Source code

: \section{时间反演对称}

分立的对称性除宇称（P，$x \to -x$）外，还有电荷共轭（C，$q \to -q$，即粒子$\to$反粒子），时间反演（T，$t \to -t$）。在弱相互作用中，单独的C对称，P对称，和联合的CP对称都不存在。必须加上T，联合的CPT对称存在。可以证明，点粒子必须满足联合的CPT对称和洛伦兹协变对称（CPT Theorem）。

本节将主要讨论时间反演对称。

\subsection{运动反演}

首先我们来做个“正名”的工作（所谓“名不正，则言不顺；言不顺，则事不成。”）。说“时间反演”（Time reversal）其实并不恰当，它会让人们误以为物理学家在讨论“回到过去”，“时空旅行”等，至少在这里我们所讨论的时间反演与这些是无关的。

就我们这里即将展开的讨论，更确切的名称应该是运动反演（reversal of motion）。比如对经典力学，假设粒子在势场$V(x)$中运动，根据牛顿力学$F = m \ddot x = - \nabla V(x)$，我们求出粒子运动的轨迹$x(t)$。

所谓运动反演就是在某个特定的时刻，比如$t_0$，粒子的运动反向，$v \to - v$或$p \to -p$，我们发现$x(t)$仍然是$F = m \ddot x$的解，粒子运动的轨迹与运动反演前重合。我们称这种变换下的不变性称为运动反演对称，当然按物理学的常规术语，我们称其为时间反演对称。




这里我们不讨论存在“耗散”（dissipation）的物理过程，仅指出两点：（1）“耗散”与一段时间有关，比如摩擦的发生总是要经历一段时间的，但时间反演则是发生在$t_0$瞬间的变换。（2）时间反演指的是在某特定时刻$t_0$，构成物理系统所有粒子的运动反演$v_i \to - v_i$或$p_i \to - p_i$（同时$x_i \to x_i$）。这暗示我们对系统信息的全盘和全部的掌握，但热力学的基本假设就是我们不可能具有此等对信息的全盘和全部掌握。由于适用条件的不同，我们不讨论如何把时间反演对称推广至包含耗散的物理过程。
===============
▶ EXERCISE REQUIREMENTS
Reproduce every line of the data exactly as it was written.

▶ TASK RESULT
Source code

: \section{时间反演对称}

分立的对称性除宇称（P，$x \to -x$）外，还有电荷共轭（C，$q \to -q$，即粒子$\to$反粒子），时间反演（T，$t \to -t$）。在弱相互作用中，单独的C对称，P对称，和联合的CP对称都不存在。必须加上T，联合的CPT对称存在。可以证明，点粒子必须满足联合的CPT对称和洛伦兹协变对称（CPT Theorem）。

本节将主要讨论时间反演对称。

\subsection{运动反演}

首先我们来做个“正名”的工作（所谓“名不正，则言不顺；言不顺，则事不成。”）。说“时间反演”（Time reversal）其实并不恰当，它会让人们误以为物理学家在讨论“回到过去”，“时空旅行”等，至少在这里我们所讨论的时间反演与这些是无关的。

就我们这里即将展开的讨论，更确切的名称应该是运动反演（reversal of motion）。比如对经典力学，假设粒子在势场$V(x)$中运动，根据牛顿力学$F = m \ddot x = - \nabla V(x)$，我们求出粒子运动的轨迹$x(t)$。

所谓运动反演就是在某个特定的时刻，比如$t_0$，粒子的运动反向，$v \to - v$或$p \to -p$，我们发现$x(t)$仍然是$F = m \ddot x$的解，粒子运动的轨迹与运动反演前重合。我们称这种变换下的不变性称为运动反演对称，当然按物理学的常规术语，我们称其为时间反演对称。




这里我们不讨论存在“耗散”（dissipation）的物理过程，仅指出两点：（1）“耗散”与一段时间有关，比如摩擦的发生总是要经历一段时间的，但时间反演则是发生在$t_0$瞬间的变换。（2）时间反演指的是在某特定时刻$t_0$，构成物理系统所有粒子的运动反演$v_i \to - v_i$或$p_i \to - p_i$（同时$x_i \to x_i$）。这暗示我们对系统信息的全盘和全部的掌握，但热力学的基本假设就是我们不可能具有此等对信息的全盘和全部掌握。由于适用条件的不同，我们不讨论如何把时间反演对称推广至包含耗散的物理过程。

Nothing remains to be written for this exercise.